Rewrite that functions:
rotate by rotAngle counter-clockwise around (0,0)
Coordinate transform to (cx, cy)
function [X,Y] = calculateEllipse(cx, cy, a, b, rotAngle)
%# This functions returns points to draw an ellipse
%#
%# #param x X coordinate
%# #param y Y coordinate
%# #param a Semimajor axis
%# #param b Semiminor axis
%# #param cx cetner x position
%# #param cy cetner y position
%# #param angle Angle of the ellipse (in degrees)
%#
steps = 30;
angle = linspace(0, 2*pi, steps);
% Parametric equation of the ellipse
X = a * cos(angle);
Y = b * sin(angle);
% rotate by rotAngle counter clockwise around (0,0)
xRot = X*cosd(rotAngle) - Y*sind(rotAngle);
yRot = X*sind(rotAngle) + Y*cosd(rotAngle);
X = xRot;
Y = yRot;
% Coordinate transform
X = X + cx;
Y = Y + cy;
end
and an example to test it:
[X,Y] = calculateEllipse(0, 0, 20, 10, 0);
plot(X, Y, 'b'); hold on; % blue
[X,Y] = calculateEllipse(0, 0, 20, 10, 45);
plot(X, Y, 'r'); hold on; % red
[X,Y] = calculateEllipse(30, 30, 20, 10, 135);
plot(X, Y, 'g'); % green
grid on;
Create two vectors, one of the x-coordinates of the points of the circumference of the ellipsoid, one of the y-coordinates. Make these vectors long enough to satisfy your accuracy requirements. Plot the two vectors as (x,y) pairs joined up. I'd drop the for loops from your code, much clearer if you use vector notation. Also I'd format your question using the SO markup for code to make it all clearer to your audience.

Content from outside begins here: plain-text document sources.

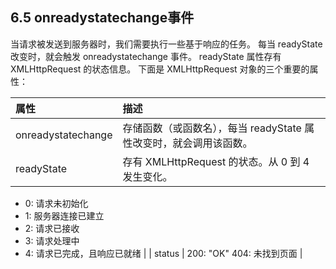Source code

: ## 6.5 onreadystatechange事件

当请求被发送到服务器时，我们需要执行一些基于响应的任务。
每当 readyState 改变时，就会触发 onreadystatechange 事件。
readyState 属性存有 XMLHttpRequest 的状态信息。
下面是 XMLHttpRequest 对象的三个重要的属性：

| 属性 | 描述 |
| :--- | :--- |
| onreadystatechange | 存储函数（或函数名），每当 readyState 属性改变时，就会调用该函数。 |
| readyState | 存有 XMLHttpRequest 的状态。从 0 到 4 发生变化。
- 0: 请求未初始化
- 1: 服务器连接已建立
- 2: 请求已接收
- 3: 请求处理中
- 4: 请求已完成，且响应已就绪
 |
| status | 200: "OK"
404: 未找到页面 |
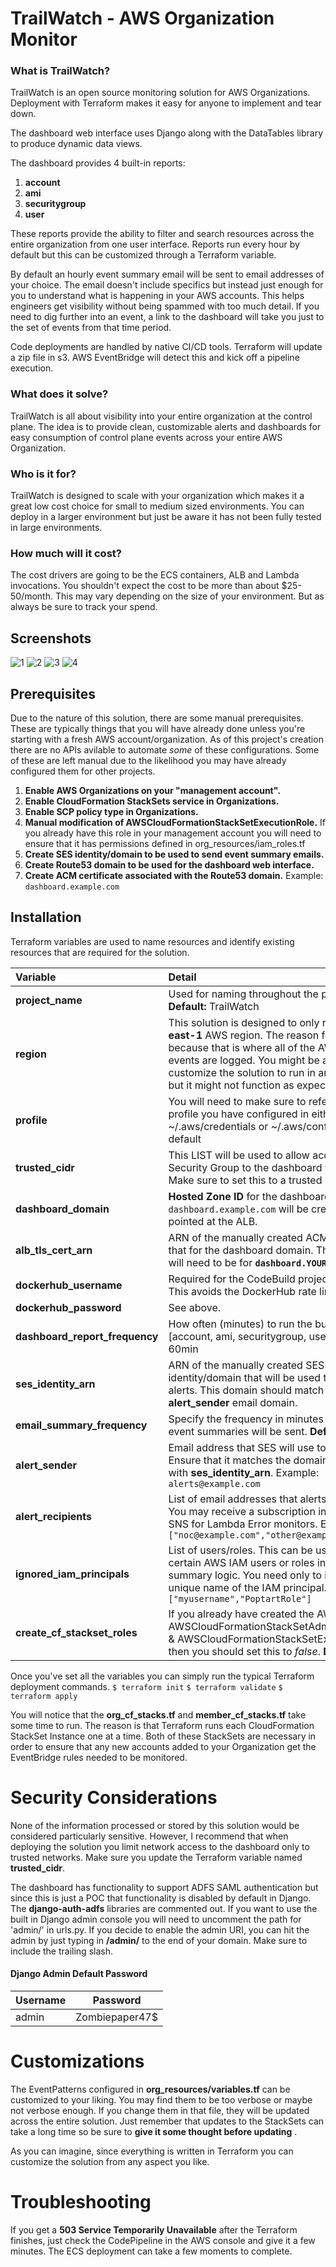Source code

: # TrailWatch - AWS Organization Monitor

### What is TrailWatch?
TrailWatch is an open source monitoring solution for AWS Organizations. Deployment with Terraform makes it easy for anyone to implement and tear down.

The dashboard web interface uses Django along with the DataTables library to produce dynamic data views. 

The dashboard provides 4 built-in reports:

1. **account**
2. **ami**
3. **securitygroup**
4. **user**

These reports provide the ability to filter and search resources across the entire organization from one user interface. Reports run every hour by default but this can be customized through a Terraform variable.

By default an hourly event summary email will be sent to email addresses of your choice. The email doesn't include specifics but instead just enough for you to understand what is happening in your AWS accounts. This helps engineers get visibility without being spammed with too much detail. If you need to dig further into an event, a link to the dashboard will take you just to the set of events from that time period.

Code deployments are handled by native CI/CD tools. Terraform will update a zip file in s3. AWS EventBridge will detect this and kick off a pipeline execution.

### What does it solve?
TrailWatch is all about visibility into your entire organization at the control plane. The idea is to provide clean, customizable alerts and dashboards for easy consumption of control plane events across your entire AWS Organization.

### Who is it for?
TrailWatch is designed to scale with your organization which makes it a great low cost choice for small to medium sized environments. You can deploy in a larger environment but just be aware it has not been fully tested in large environments.

### How much will it cost?
The cost drivers are going to be the ECS containers, ALB and Lambda invocations. You shouldn't expect the cost to be more than about $25-50/month. This may vary depending on the size of your environment. But as always be sure to track your spend.


## Screenshots
![1](https://github.com/thedeo/trailwatch/raw/master/images/1.png)
![2](https://github.com/thedeo/trailwatch/raw/master/images/2.png)
![3](https://github.com/thedeo/trailwatch/raw/master/images/3.png)
![4](https://github.com/thedeo/trailwatch/raw/master/images/4_2.png)

## Prerequisites
Due to the nature of this solution, there are some manual prerequisites. These are typically things that you will have already done unless you're starting with a fresh AWS account/organization. As of this project's creation there are no APIs avilable to automate *some* of these configurations. Some of these are left manual due to the likelihood you may have already configured them for other projects.

1. **Enable AWS Organizations on your "management account".**
2. **Enable CloudFormation StackSets service in Organizations.**
3. **Enable SCP policy type in Organizations.**
4. **Manual modification of AWSCloudFormationStackSetExecutionRole.**
	If you already have this role in your management account you will need to ensure
	that it has permissions defined in org_resources/iam_roles.tf
5. **Create SES identity/domain to be used to send event summary emails.**
6. **Create Route53 domain to be used for the dashboard web interface.**
7. **Create ACM certificate associated with the Route53 domain.**
	Example: `dashboard.example.com`

## Installation
Terraform variables are used to name resources and identify existing resources that are required for the solution.

| Variable    | Detail                                                                                           |
| :---------------------------- | :------------------------------------ |
| **project_name**  			| Used for naming throughout the project. **Default:** TrailWatch |
| **region**  					| This solution is designed to only run in the **us-east-1** AWS region. The reason for this is because that is where all of the AWS global events are logged. You might be able to customize the solution to run in another region but it might not function as expected.  |
| **profile** 					| You will need to make sure to reference the profile you have configured in either ~/.aws/credentials or ~/.aws/config.  **Default:** default |
| **trusted_cidr** 				| This LIST will be used to allow access via Security Group to the dashboard web interface. Make sure to set this to a trusted network. |
| **dashboard_domain** 			| **Hosted Zone ID** for the dashboard. An Alias for `dashboard.example.com` will be created and pointed at the ALB. |
| **alb_tls_cert_arn** 			| ARN of the manually created ACM certificate that for the dashboard domain. The certificate will need to be for **`dashboard.YOURDOMAIN.com`**.    |
| **dockerhub_username** 		| Required for the CodeBuild project to sign in. This avoids the DockerHub rate limit.|
| **dockerhub_password** 		| See above. |
| **dashboard_report_frequency**| How often (minutes) to run the built in reports [account, ami, securitygroup, user]. **Default:** 60min |
| **ses_identity_arn** 			| ARN of the manually created SES identity/domain that will be used to send email alerts. This domain should match the **alert_sender** email domain.  |
| **email_summary_frequency** 	| Specify the frequency in minutes for how often event summaries will be sent. **Default:** 60 |
| **alert_sender** 				| Email address that SES will use to send alerts. Ensure that it matches the domain associated with **ses_identity_arn**. Example: `alerts@example.com` |
| **alert_recipients** 			| List of email addresses that alerts will be sent to. You may receive a subscription invitation from SNS for Lambda Error monitors. Example: `["noc@example.com","other@example.com"]`  |
| **ignored_iam_principals** 	| List of users/roles. This can be used to ignore certain AWS IAM users or roles in the email summary logic. You need only to include the unique name of the IAM principal. Example: `["myusername","PoptartRole"]` |
| **create_cf_stackset_roles** 	| If you already have created the AWS roles AWSCloudFormationStackSetAdministrationRole & AWSCloudFormationStackSetExecutionRole then you should set this to *false*. **Default:** true |

Once you've set all the variables you can simply run the typical Terraform deployment commands.
`$ terraform init`
`$ terraform validate`
`$ terraform apply`

You will notice that the **org_cf_stacks.tf** and **member_cf_stacks.tf** take some time to run. The reason is that Terraform runs each CloudFormation StackSet Instance one at a time. Both of these StackSets are necessary in order to ensure that any new accounts added to your Organization get the EventBridge rules needed to be monitored.


# Security Considerations

None of the information processed or stored by this solution would be considered particularly sensitive. However, I recommend that when deploying the solution you limit network access to the dashboard only to trusted networks. Make sure you update the Terraform variable named **trusted_cidr**.

The dashboard has functionality to support ADFS SAML authentication but since this is just a POC that functionality is disabled by default in Django. The **django-auth-adfs** libraries are commented out. If you want to use the built in Django admin console you will need to uncomment the path for 'admin/' in urls.py. If you decide to enable the admin URI, you can hit the admin by just typing in **/admin/** to the end of your domain. Make sure to include the trailing slash.

#### Django Admin Default Password
| Username | Password      |
|----------|---------------|
| admin    | Zombiepaper47$|


# Customizations

The EventPatterns configured in **org_resources/variables.tf** can be customized to your liking. You may find them to be too verbose or maybe not verbose enough. If you change them in that file, they will be updated across the entire solution. Just remember that updates to the StackSets can take a long time so be sure to **give it some thought before updating** .

As you can imagine, since everything is written in Terraform you can customize the solution from any aspect you like.

# Troubleshooting

If you get a **503 Service Temporarily Unavailable** after the Terraform finishes, just check the CodePipeline in the AWS console and give it a few minutes. The ECS deployment can take a few moments to complete.
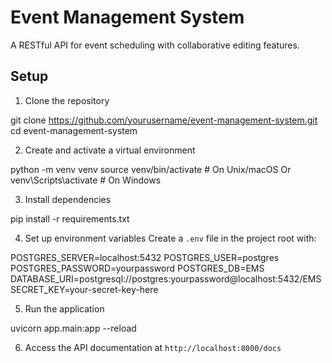 # Event Management System

A RESTful API for event scheduling with collaborative editing features.

## Setup

1. Clone the repository

git clone https://github.com/yourusername/event-management-system.git
cd event-management-system

2. Create and activate a virtual environment

python -m venv venv source venv/bin/activate  # On Unix/macOS
Or
venv\Scripts\activate  # On Windows

3. Install dependencies

pip install -r requirements.txt

4. Set up environment variables
Create a `.env` file in the project root with:

POSTGRES_SERVER=localhost:5432
POSTGRES_USER=postgres
POSTGRES_PASSWORD=yourpassword
POSTGRES_DB=EMS
DATABASE_URI=postgresql://postgres:yourpassword@localhost:5432/EMS
SECRET_KEY=your-secret-key-here

5. Run the application

uvicorn app.main:app --reload

6. Access the API documentation at `http://localhost:8000/docs`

The simplest way might be to use the Matlab function
pdeellip(xc,yc,a,b,phi)
For example:
pdeellip(0,0,1,0.3,pi/4)
However, this is simple solution is good to have a quick glance how the ellipse looks like. If you want to have a nice plot, look at the other solutions.
I don't know in which version of Matlab this was added, but it's available at least from version R2012b on.